Unwise as it may be its sort of the way a lot of boats were and still are built 

There are a fair amount of ventilation requirements that may come into play and i had a survey guy stop by my boat before i got to far into it to get and idea what would pass


----------



## Barquito (Dec 5, 2007)

> Fires and explosions require three conditions before they can occur. This is called the fire triangle. It is, oxygen, a source of ignition, and fuel. On boats the oxygen obviously is present, the source of ignition is usually the boats electrical system, and the fuel is generally gasoline. So, if one side of the fire triangle can be eliminated, then the explosion and fire can be prevented. Each of the standards dealing with fuel systems, electrical systems and ventilation is designed to eliminate one of the sides of the fire triangle.

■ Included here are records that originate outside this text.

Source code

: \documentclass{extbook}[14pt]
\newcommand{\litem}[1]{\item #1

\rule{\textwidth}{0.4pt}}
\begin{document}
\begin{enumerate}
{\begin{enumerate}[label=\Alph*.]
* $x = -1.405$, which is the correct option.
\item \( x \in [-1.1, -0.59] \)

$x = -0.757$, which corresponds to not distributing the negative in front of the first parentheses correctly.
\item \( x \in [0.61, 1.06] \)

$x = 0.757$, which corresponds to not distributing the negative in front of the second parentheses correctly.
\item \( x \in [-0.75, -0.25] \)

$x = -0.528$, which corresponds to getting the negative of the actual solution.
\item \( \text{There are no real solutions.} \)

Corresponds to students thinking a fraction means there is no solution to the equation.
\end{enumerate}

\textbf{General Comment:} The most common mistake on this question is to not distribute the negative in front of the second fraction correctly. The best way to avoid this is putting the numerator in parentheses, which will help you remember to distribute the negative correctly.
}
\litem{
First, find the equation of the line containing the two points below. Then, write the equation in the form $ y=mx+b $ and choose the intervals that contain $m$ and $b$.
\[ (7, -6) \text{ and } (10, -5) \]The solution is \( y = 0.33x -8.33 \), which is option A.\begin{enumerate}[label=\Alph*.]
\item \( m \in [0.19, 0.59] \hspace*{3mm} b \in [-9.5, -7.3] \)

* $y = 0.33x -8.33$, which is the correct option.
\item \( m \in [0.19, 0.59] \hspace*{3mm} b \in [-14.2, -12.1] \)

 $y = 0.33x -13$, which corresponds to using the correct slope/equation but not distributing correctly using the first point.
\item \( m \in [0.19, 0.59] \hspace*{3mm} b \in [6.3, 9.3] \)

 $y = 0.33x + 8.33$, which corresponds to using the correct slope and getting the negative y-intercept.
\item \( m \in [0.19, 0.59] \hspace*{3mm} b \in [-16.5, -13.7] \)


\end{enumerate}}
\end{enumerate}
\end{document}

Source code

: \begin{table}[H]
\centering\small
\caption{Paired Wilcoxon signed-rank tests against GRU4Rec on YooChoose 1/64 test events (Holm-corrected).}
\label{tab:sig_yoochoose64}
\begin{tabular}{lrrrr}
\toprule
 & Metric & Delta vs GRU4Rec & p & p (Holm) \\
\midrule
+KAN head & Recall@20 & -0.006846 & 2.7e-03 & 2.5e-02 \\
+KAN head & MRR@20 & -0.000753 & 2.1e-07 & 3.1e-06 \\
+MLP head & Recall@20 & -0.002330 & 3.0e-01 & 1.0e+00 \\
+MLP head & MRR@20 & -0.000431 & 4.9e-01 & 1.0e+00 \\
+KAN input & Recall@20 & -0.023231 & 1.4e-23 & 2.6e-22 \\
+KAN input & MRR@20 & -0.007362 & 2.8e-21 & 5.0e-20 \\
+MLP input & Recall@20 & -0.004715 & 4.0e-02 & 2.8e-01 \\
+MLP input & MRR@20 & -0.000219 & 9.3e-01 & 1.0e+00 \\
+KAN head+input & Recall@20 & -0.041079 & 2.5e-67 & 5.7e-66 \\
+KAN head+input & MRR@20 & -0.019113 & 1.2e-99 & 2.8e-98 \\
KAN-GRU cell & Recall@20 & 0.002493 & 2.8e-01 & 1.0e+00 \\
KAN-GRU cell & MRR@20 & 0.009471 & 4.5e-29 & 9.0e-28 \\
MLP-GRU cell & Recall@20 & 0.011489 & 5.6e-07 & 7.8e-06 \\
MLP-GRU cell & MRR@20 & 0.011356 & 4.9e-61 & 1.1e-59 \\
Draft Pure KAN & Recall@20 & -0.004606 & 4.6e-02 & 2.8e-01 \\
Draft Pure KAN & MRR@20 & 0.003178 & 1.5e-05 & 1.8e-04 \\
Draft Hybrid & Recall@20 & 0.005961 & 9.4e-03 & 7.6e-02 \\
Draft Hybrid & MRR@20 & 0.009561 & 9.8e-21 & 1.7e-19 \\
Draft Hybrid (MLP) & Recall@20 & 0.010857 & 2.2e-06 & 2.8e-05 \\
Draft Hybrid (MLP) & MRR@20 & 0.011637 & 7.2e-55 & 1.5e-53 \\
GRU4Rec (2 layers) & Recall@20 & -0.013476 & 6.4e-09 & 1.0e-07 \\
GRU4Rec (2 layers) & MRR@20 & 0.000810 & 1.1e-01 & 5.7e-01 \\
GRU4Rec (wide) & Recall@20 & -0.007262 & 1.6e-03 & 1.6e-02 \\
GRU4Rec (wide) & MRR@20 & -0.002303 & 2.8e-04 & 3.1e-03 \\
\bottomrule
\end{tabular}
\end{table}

Kind of simple. But, it makes sense. Would it be possible to build a glassed-in box that is ventilated to the outside for the gas tank?


----------



## tommays (Sep 9, 2008)

If you install a proper fuel tank its already a sealed unit










And then install the proper fill and vent hoses










And locate the fill and vent so they do there thing overboard WHICH has a bunch or rules as to were

If you have smells something is broken


----------



## RobertKWFL (Apr 3, 2009)

Well, I've read all the AYBC/USCG/ISO regs I can find regarding battery installation and permanent fuel tank installation. AYBC says the battery can't be directly over or under the fuel tank, and there are specific rules about fuel hoses running over batteries. Otherwise I can't find anything specifically about battery/fuel tank proximity. The only issue I know of is that all electrical devices in the compartment have to have ignition protection certification. I guess batteries don't have that certification, even if under normal conditions they are not an ignition source. So the batteries will have to move to another home.


----------



## tommays (Sep 9, 2008)

Battery s are allowed but as i said before i would consult with a good survey person before making such a big change as you have no motor down there the ventilation requirements are the issue that's up in the air


----------



## Minnewaska (Feb 21, 2010)

I can't count the times that I've had a little arc when removing or replacing a 12v battery. Can't imagine wanting that to happen in the proximity of a gasoline tank, vented or otherwise. Yikes.

Can you put the batteries in one hull and the tanks in the other and just run wires and plumbing across?


----------



## P35juniper (Feb 11, 2010)

How big are these compartments? are they just lockers or are they someplace you could install inboards if desired? 
My batteries are about 3ft from the fuel tank, diesel now was gas, in the engine bay, all that seperates them is a peg board and 3ft. 
can you split the compartment in some way to devide it as a removeable bulkhead?


----------



## Michael K (Feb 27, 2006)

*Another reason...*

Robert,

With the safety precautions already noted above by others, here's another reason your idea may not be so good. I'm not certain how large your catamaran is but fore-aft hull trim is key to catamaran performance, and so you may not want to concentrate too much weight in aft. compartments. Both fuel and batteries are heavy and might cause your transoms to drag.


----------



## RobertKWFL (Apr 3, 2009)

Thanks for all the input. A couple of thoughts.

1) These are outboard starting batteries. With the engine off, there is no current draw at all and therefore no arcing when connecting terminals. Also, to reach the battery, I have to open a hatch large enough to qualify the compartment as open to atmosphere by the CG definition.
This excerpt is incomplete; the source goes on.